** Work task **
The lines to copy from the data below are those that hold the string "code".
------ Dataset records ------
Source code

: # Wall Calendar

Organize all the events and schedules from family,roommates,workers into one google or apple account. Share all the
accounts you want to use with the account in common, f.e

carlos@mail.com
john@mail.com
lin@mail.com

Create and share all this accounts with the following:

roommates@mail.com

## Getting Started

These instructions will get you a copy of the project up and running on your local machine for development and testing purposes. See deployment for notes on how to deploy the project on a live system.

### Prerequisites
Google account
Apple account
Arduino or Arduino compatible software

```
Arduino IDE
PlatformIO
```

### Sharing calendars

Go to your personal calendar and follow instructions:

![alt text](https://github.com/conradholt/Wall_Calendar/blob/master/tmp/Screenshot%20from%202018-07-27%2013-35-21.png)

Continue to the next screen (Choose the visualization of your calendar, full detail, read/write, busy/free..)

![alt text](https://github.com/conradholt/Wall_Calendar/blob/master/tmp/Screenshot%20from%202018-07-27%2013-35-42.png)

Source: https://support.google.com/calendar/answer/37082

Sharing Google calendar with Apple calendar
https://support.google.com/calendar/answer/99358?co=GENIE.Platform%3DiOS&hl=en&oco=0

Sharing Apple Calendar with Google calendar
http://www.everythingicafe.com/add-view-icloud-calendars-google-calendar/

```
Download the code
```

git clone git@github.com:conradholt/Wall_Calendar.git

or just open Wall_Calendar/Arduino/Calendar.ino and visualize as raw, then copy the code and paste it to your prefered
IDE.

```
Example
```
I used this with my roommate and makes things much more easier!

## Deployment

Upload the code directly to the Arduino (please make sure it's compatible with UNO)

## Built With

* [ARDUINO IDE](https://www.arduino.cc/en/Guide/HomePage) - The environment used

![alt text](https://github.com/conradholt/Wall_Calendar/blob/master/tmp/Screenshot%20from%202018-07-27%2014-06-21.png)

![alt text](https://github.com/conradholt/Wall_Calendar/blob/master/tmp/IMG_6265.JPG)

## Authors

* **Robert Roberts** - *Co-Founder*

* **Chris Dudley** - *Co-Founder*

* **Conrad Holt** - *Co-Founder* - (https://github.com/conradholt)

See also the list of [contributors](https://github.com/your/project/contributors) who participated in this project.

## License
------
** Answer section **
Source code
Download the code
or just open Wall_Calendar/Arduino/Calendar.ino and visualize as raw, then copy the code and paste it to your prefered
Upload the code directly to the Arduino (please make sure it's compatible with UNO)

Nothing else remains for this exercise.